# Setup LDAP Profile on Client Devices
{% hint style="success" %}
By following these steps, you can configure the **LDAP profile** on client devices to ensure proper authentication with the Entra ID (Azure AD) LDAP Server.
{% endhint %}
To allow client devices to authenticate with the Entra ID (Azure AD) LDAP Server, some devices, such as Android phones, require the installation of the **Client’s Authentication (CA) Certificate** (**`ca.pem`**). This certificate is needed for secure communication between the Access Point and client devices and can be exported via the EnGenius Cloud GUI.
Export CA Certificate
### **To get started:**
1. Client devices scan for the **EnGenius WiFi SSID** and connect to it.

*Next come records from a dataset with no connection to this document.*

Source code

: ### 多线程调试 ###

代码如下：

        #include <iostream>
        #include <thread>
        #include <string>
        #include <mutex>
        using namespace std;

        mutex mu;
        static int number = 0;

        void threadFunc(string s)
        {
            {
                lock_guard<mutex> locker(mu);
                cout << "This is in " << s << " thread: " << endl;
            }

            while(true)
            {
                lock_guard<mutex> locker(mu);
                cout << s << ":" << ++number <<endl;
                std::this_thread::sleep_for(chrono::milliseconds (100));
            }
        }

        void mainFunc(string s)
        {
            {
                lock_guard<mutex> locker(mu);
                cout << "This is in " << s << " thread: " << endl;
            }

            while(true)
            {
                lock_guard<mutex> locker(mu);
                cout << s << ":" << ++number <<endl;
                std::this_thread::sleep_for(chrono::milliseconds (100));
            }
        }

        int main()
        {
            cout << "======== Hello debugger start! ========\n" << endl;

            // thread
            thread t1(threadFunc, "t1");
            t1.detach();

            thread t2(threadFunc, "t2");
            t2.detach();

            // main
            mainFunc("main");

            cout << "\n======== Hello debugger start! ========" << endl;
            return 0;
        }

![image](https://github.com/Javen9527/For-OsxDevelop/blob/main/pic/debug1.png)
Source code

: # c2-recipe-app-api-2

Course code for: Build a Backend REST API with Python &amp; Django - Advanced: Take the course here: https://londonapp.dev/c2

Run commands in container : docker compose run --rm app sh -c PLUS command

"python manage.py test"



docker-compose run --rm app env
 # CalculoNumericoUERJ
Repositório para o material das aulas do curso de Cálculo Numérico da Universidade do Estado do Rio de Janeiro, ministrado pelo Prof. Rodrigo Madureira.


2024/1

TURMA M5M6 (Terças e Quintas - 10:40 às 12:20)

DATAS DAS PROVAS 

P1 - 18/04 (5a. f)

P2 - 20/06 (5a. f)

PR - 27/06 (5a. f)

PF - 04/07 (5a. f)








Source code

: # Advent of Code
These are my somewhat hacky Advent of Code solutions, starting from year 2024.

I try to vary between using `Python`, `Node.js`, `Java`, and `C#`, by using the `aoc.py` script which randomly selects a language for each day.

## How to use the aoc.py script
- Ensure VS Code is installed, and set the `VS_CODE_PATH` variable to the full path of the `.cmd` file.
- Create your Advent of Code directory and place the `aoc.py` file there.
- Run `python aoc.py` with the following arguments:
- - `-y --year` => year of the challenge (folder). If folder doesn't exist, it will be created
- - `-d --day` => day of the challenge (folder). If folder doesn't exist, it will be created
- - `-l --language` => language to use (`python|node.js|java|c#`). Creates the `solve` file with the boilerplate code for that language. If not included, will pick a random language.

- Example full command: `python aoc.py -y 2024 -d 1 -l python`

2. The **802.1X page** pops up and requests the Username and Password. (e.g., **`account@example.edu`**).
3. If the Certificate page pops up, click **Trust**.
4. For Android phones, it is required to specify the EAP method and Phase 2 authentication. Please refer to the following settings:
* **EAP method:** Select **EAP-TTLS**.
* **Phase 2 authentication:** Select **PAP**.
* (Note: If PAP is not supported on client devices, GTC is an alternative option but may have compatibility issues on specific devices, e.g., Chromebook.)
* **Domain (Optional):** Enter the corresponding domain shown on Cloud GUI, e.g., **`engenius.ai`** (by default)
Enter the Corresponding Domain Shown on Cloud GUI
* **Online Certificate Status:** Choose **Do not validate**.
* (Note: For Google Nexus devices, this option is not available. The certificate (**`ca.pem`**) must be installed.)